Strategy and execution in information intensive organizations is hard to handle because the nature of these businesses is abstract. Information is a slippery quantity at the best of times.
If only the software development industry had the hard characteristics of manufacturing industry: visible raw materials and measurable transformation processes. We might then be able to apply some of the wisdom used to reinvent traditional businesses for the modern competitive world.
In fact, software development is not so very different from factories. Manufacturing industry has much to teach us, especially in the area of “batch and flow”. In their classic work on "Lean Thinking" the application of Japanese “lean” techniques, the process describes how altering production processes to single-piece flow improves profitability, productivity, flexibility and time to market for companies large and small.
Can software development looks like a classic batch industry? Developers organized into specialized departments, trained staff process materials in a kind of production line. Workflow techniques make the manufacturing analogy explicit. Internal systems act as a conveyor belt, shifting work from station to station.
From another perspective, software development is also characterized by the most visible inefficiencies of the traditional batch approach: re-handling and holding. In batch manufacturing systems, parts or assemblies are frequently moved, stored, retrieved and reworked. Much of a product's period of creation is in fact spent sitting waiting.

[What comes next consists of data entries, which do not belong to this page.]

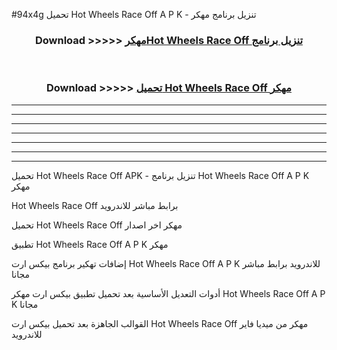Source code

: #94x4g تحميل Hot Wheels Race Off  A P K - تنزيل برنامج مهكر



<div align="center">
<h3>Download >>>>> <a href="https://runaway1.web.app/?sq=Hot Wheels Race Off ">مهكرHot Wheels Race Off  تنزيل برنامج</a></h3><br>

<h3>Download >>>>> <a href="https://runaway1.web.app/?sq=Hot Wheels Race Off ">تحميل Hot Wheels Race Off  مهكر</a></h3>
</div>


----------------------------------------------------------

----------------------------------------------------------

----------------------------------------------------------

----------------------------------------------------------

----------------------------------------------------------

----------------------------------------------------------

----------------------------------------------------------

تحميل Hot Wheels Race Off  APK - تنزيل برنامج Hot Wheels Race Off  A P K مهكر

Hot Wheels Race Off  برابط مباشر للاندرويد

تحميل Hot Wheels Race Off  مهكر اخر اصدار

تطبيق Hot Wheels Race Off  A P K مهكر

إضافات تهكير برنامج بيكس ارت Hot Wheels Race Off  A P K للاندرويد برابط مباشر مجانا

أدوات التعديل الأساسية بعد تحميل تطبيق بيكس ارت مهكر Hot Wheels Race Off  A P K مجانا

القوالب الجاهزة بعد تحميل بيكس ارت Hot Wheels Race Off  مهكر من ميديا فاير للاندرويد


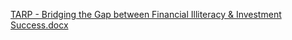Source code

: [TARP - Bridging the Gap between Financial Illiteracy & Investment Success.docx](https://github.com/THODESAIPRAJWAL/stock-market-prediction-using-nlp-lstm-cv-on-website/files/12066535/TARP.-.Bridging.the.Gap.between.Financial.Illiteracy.Investment.Success.docx)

The same applies to the product design process. Software industry shares these characteristics, spending much of their time in queue or transit and with much staff and partner time dedicated to querying the current status of items.

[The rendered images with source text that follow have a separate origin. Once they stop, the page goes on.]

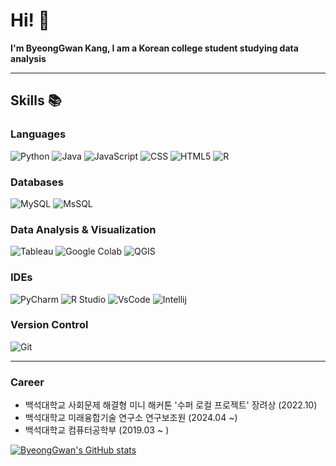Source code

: # Hi! 👋

**I'm ByeongGwan Kang, I am a Korean college student studying data analysis**


---

## Skills 📚

### Languages 
![Python](https://img.shields.io/badge/Python-3776AB?style=for-the-badge&logo=python&logoColor=white)
![Java](https://img.shields.io/badge/Java-ED8B00?style=for-the-badge&logo=openjdk&logoColor=white)
![JavaScript](https://img.shields.io/badge/JavaScript-F7DF1E?style=for-the-badge&logo=JavaScript&logoColor=white)
![CSS](https://img.shields.io/badge/CSS3-1572B6?style=for-the-badge&logo=css3&logoColor=white)
![HTML5](https://img.shields.io/badge/HTML5-E34F26?style=for-the-badge&logo=html5&logoColor=white)
![R](https://img.shields.io/badge/R-276DC3?style=for-the-badge&logo=r&logoColor=white)

### Databases
![MySQL](https://img.shields.io/badge/MySQL-00000F?style=for-the-badge&logo=mysql&logoColor=white)
![MsSQL](https://img.shields.io/badge/Microsoft_SQL_Server-CC2927?style=for-the-badge&logo=microsoft-sql-server&logoColor=white)

### Data Analysis & Visualization
![Tableau](https://img.shields.io/badge/Tableau-E97627?style=for-the-badge&logo=Tableau&logoColor=white)
![Google Colab](https://img.shields.io/badge/Colab-F9AB00?style=for-the-badge&logo=googlecolab&color=525252)
![QGIS](https://img.shields.io/badge/QGIS-589632?style=for-the-badge&logo=qgis&logoColor=white)


### IDEs
![PyCharm](https://img.shields.io/badge/PyCharm-000000.svg?&style=for-the-badge&logo=PyCharm&logoColor=white)
![R Studio](https://img.shields.io/badge/RStudio-75AADB?style=for-the-badge&logo=RStudio&logoColor=white)
![VsCode](https://img.shields.io/badge/Visual_Studio_Code-0078D4?style=for-the-badge&logo=visual%20studio%20code&logoColor=white)
![Intellij](https://img.shields.io/badge/IntelliJ_IDEA-000000.svg?style=for-the-badge&logo=intellij-idea&logoColor=white)

### Version Control
![Git](https://img.shields.io/badge/GIT-E44C30?style=for-the-badge&logo=git&logoColor=white)

---

### Career
- 백석대학교 사회문제 해결형 미니 해커톤 '수퍼 로컬 프로젝트' 장려상 (2022.10)
- 백석대학교 미래융합기술 연구소 연구보조원 (2024.04 ~)
- 백석대학교 컴퓨터공학부 (2019.03 ~ )

[![ByeongGwan's GitHub stats](https://github-readme-stats.vercel.app/api?username=ByeongGwan31&show_icons=true&theme=dark#gh-dark-mode-only)](https://github.com/anuraghazra/github-readme-stats#gh-dark-mode-only)
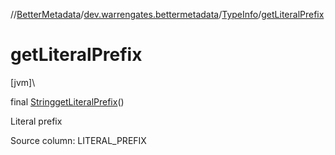 //[BetterMetadata](../../../index.md)/[dev.warrengates.bettermetadata](../index.md)/[TypeInfo](index.md)/[getLiteralPrefix](get-literal-prefix.md)

# getLiteralPrefix

[jvm]\

final [String](https://docs.oracle.com/javase/8/docs/api/java/lang/String.html)[getLiteralPrefix](get-literal-prefix.md)()

Literal prefix

Source column: LITERAL_PREFIX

Batch manufacturing takes its cue from the supposed scale economics of heavy machinery. If it takes several shifts to reconfigure a machine tool, then it makes sense to produce a large number of items between changeovers. However, the “lean thinking” movement in manufacturing targets faster turnaround of machine changes, reduced inventory and smaller, more frequent, deliveries.

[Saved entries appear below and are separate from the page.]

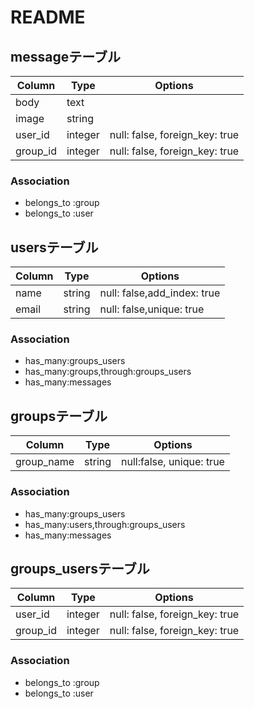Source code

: # README

## messageテーブル

|Column|Type|Options|
|------|----|-------|
|body|text|
|image|string|
|user_id|integer|null: false, foreign_key: true|
|group_id|integer|null: false, foreign_key: true|

### Association
- belongs_to :group
- belongs_to :user

## usersテーブル

|Column|Type|Options|
|------|----|-------|
|name|string|null: false,add_index: true|
|email|string|null: false,unique: true|

### Association
- has_many:groups_users
- has_many:groups,through:groups_users
- has_many:messages

## groupsテーブル
|Column|Type|Options|
|------|----|-------|
|group_name|string|null:false, unique: true|

### Association
- has_many:groups_users
- has_many:users,through:groups_users
- has_many:messages

## groups_usersテーブル

|Column|Type|Options|
|------|----|-------|
|user_id|integer|null: false, foreign_key: true|
|group_id|integer|null: false, foreign_key: true|

### Association
- belongs_to :group
- belongs_to :user
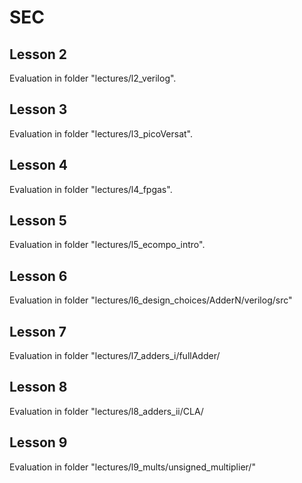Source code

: # SEC
## Lesson 2 
Evaluation in folder "lectures/l2_verilog".
## Lesson 3 
Evaluation in folder "lectures/l3_picoVersat".
## Lesson 4
Evaluation in folder "lectures/l4_fpgas".
## Lesson 5
Evaluation in folder "lectures/l5_ecompo_intro".
## Lesson 6
Evaluation in folder "lectures/l6_design_choices/AdderN/verilog/src"
## Lesson 7
Evaluation in folder "lectures/l7_adders_i/fullAdder/
## Lesson 8
Evaluation in folder "lectures/l8_adders_ii/CLA/
## Lesson 9
Evaluation in folder "lectures/l9_mults/unsigned_multiplier/"
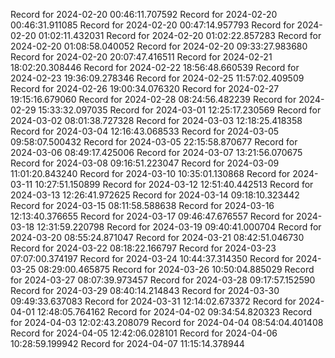 
Record for 2024-02-20 00:46:11.707592
Record for 2024-02-20 00:46:31.911085
Record for 2024-02-20 00:47:14.957793
Record for 2024-02-20 01:02:11.432031
Record for 2024-02-20 01:02:22.857283
Record for 2024-02-20 01:08:58.040052
Record for 2024-02-20 09:33:27.983680
Record for 2024-02-20 20:07:47.416511
Record for 2024-02-21 18:02:20.308446
Record for 2024-02-22 18:56:48.660539
Record for 2024-02-23 19:36:09.278346
Record for 2024-02-25 11:57:02.409509
Record for 2024-02-26 19:00:34.076320
Record for 2024-02-27 19:15:16.679060
Record for 2024-02-28 08:24:56.482239
Record for 2024-02-29 15:33:32.097035
Record for 2024-03-01 12:25:17.230569
Record for 2024-03-02 08:01:38.727328
Record for 2024-03-03 12:18:25.418358
Record for 2024-03-04 12:16:43.068533
Record for 2024-03-05 09:58:07.500432
Record for 2024-03-05 22:15:58.870677
Record for 2024-03-06 08:49:17.425006
Record for 2024-03-07 13:21:56.070675
Record for 2024-03-08 09:16:51.223047
Record for 2024-03-09 11:01:20.843240
Record for 2024-03-10 10:35:01.130868
Record for 2024-03-11 10:27:51.150899
Record for 2024-03-12 12:51:40.442513
Record for 2024-03-13 12:26:41.972625
Record for 2024-03-14 09:18:10.323442
Record for 2024-03-15 08:11:58.588638
Record for 2024-03-16 12:13:40.376655
Record for 2024-03-17 09:46:47.676557
Record for 2024-03-18 12:31:59.220798
Record for 2024-03-19 09:40:41.000704
Record for 2024-03-20 08:55:24.871047
Record for 2024-03-21 08:42:51.046730
Record for 2024-03-22 08:18:22.166797
Record for 2024-03-23 07:07:00.374197
Record for 2024-03-24 10:44:37.314350
Record for 2024-03-25 08:29:00.465875
Record for 2024-03-26 10:50:04.885029
Record for 2024-03-27 08:07:39.973457
Record for 2024-03-28 09:17:57.152590
Record for 2024-03-29 08:40:14.214843
Record for 2024-03-30 09:49:33.637083
Record for 2024-03-31 12:14:02.673372
Record for 2024-04-01 12:48:05.764162
Record for 2024-04-02 09:34:54.820323
Record for 2024-04-03 12:02:43.208079
Record for 2024-04-04 08:54:04.401408
Record for 2024-04-05 12:42:06.028101
Record for 2024-04-06 10:28:59.199942
Record for 2024-04-07 11:15:14.378944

If you know a structured development language, you'll appreciate that the bread-and-butter of the earliest business information systems was moving data items in and out of storage. If you can imagine a world before ubiquitous computing, you'll quickly conjure up a vision of file folders being pushed around in carts, dropped in in-trays and stacked on shelves.
If you could control every single aspect of a piece of business from inception to completion, then there would be no reason to delay that piece of business. It would occur in real time. You might, for example, design an product for a client, built it, and sell it in one continuous action. The reason you don't do this is most likely because you don't own all the pieces of the jigsaw or because you are set up with barriers that block such flows.
A difficult question. Your software development shop is tooled with heavy machinery (version control software, databases, development tools and existing code, processes). Is batch better for certain areas? Can you improve areas of your development shop by removing delay? How do you retool?
Thank You for listening.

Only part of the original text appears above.